In a brief address, published in Psychological Review in 1943, E. L. Thorndike attempts to acknowledge the contributions of William James to psychology. On the  first page of the article, he claims that the contribution is restricted to the Principles of Psychology. Whatever was published after 1890, Thorndike claims, was either a reformulation of what was already contained in the Principles or a contribution to philosophy. He then points out the one exception: The Varieties of Religious Experience (1902).

“Though treasured by all serious students of religion, this dealt with narrow problems of a specialized field. The influence of James on psychology means essentially the influence of the Principles of psychology.” (Thorndike, 1943, p.87)

This judgment is still with us as the dominant view of the contributions of James.

Before starting to discuss your work, let me begin on a more personal note. I’ve been reading “The Intellectual Life”, by Antonin Sertillanges (1920), after a friend recommended it to me. Among other things, I am taken by the conviction and confidence with which Sertillanges writes. When I shared this impression (mixed with a bit of envy) with my friend, he tried to explain to me some of the possible sources of this conviction. In addition to being a Dominican priest, Sertillanges stood within an immense intellectual tradition — with the central figure being Thomas Aquinas — who provided him with a collective narrative in addition to his own personal life history. Laying claim to that tradition was most likely a major source of conviction and confidence.

When you — reflecting on William James — refer to religious experiences, I think of the role of such collective cultural edifices to which Sertillanges had a clear and strong access. Or perhaps I should say edifices on which he relied and through which he navigated. I’m going to stay with this phrase “cultural edifice” because it opens up useful analogies. A physical edifice, such as the building in which I am at this moment, serves many functions. It can be a frame of reference — I am sitting in my office on the third floor of the building, next to several other Psychology offices. I know where I am, in relation to (and thanks to) the building coordinates. Further, the building is support — the floors under me prevent me from falling down and the ceiling above me protects me from the heavy rain. It can be structure and constraint — the walls prevent me and my colleagues from walking/looking into each others’ offices. Aren’t cultural edifices similar? Don’t they provide a frame of reference, support, structure, and constraint? A cultural edifice is, among other things, a system of propositions. A proposition affords belief, but it also affords support for further beliefs (by implications), similar to how the floor under me supports standing. I think this is in line with your Gibsonian reading of Varieties. What I became aware of while reading your paper is the inevitable consequences of such a cultural edifice in terms of sensory and affective experience, given that these are essential attributes of any experience. Even though those edifices themselves do not possess sensory and affective qualities, they provide support for experiencing such qualities.

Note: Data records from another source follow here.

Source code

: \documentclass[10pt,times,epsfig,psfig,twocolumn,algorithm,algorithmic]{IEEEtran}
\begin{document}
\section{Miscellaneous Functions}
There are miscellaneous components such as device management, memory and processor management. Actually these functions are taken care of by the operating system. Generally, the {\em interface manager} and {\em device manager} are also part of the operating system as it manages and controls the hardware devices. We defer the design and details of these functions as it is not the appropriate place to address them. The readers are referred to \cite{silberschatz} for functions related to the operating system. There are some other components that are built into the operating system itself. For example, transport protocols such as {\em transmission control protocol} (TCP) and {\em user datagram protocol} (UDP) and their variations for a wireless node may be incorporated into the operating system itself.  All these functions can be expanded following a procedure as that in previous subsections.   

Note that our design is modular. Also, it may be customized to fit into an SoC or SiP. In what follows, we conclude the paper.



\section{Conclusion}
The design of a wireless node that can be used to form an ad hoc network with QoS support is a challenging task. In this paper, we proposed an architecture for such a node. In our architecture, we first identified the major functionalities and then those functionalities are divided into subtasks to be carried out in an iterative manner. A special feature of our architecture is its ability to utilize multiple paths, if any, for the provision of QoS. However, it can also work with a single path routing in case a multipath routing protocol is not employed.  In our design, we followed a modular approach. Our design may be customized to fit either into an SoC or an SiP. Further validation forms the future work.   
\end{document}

While reading, I kept wondering: Should a psychologist sidestep the question of ontology when it comes to the topic of religion? Is it possible to sidestep the question? Categories of experience take their distinctions in part on the basis of our shared inter-subjective reality. Concepts such as paranoia and hallucination can help emphasize this point. And yet, we also cannot refute the sense/reference distinction (Frege). So perhaps religious experience is something we ought to explore in the sense of an experienced event, as opposed to the event itself (reference). Going back to my example of a physical edifice, perhaps it’s more important to discuss how I think of/use the building, how I actualize the potentials in the building (or the potentials that arise from myself and the building), rather than stressing the nature of the building itself.

I am unsure whether you wanted to completely sidestep the question of ontology. Perhaps, part of your intention (and James’s) is to point out that ontology may not be the only (or the most interesting) aspect of this topic.

Reflecting on your paper, Sertillanges, and cultural edifices made me think about my own motive behind building these signposts here. Since this is my first letter to you, let me elaborate on this point a little. I’m trying to discover (and claim) my tradition. A few days before leaving Toronto, I had coffee with one of my teachers and told him about my doubts about having a public and non-scholarly writing space. I said I wasn’t entirely sure what I’d be doing with it. I knew I had a goal, but the nature of the goal, or my perception of it, was fuzzy and unclear. He responded: You’ll be creating a space in which certain expressions are possible. If it wasn’t for this space, I would have never approached Fiona, Ray, or Jan. I wouldn’t have read and incorporated their works into my thinking. At the very outset of the book, Sertillanges says: You do not stand alone. Hasn’t this been one of the themes ever since I wrote that review of The Hidden Roots of Critical Psychology? The structure that I have been trying to create here is now supporting the writing of this letter to you.

In writing, I am attempting to enact the sentiment of not standing alone, as a message (meditation) for myself, to those I am writing about, and to those I am writing for. I’m trying to maintain a space in which certain expressions/experiences are possible, but I am far from being the sole source of those expressions. I attempt to point toward a set of possibility (if not a specific desirable future). Possibilities for psychologists (if not for Psychology) that are worth considering. Possibilities that are grounded in a tradition that I’m trying to better understand (and perhaps even claim as my own).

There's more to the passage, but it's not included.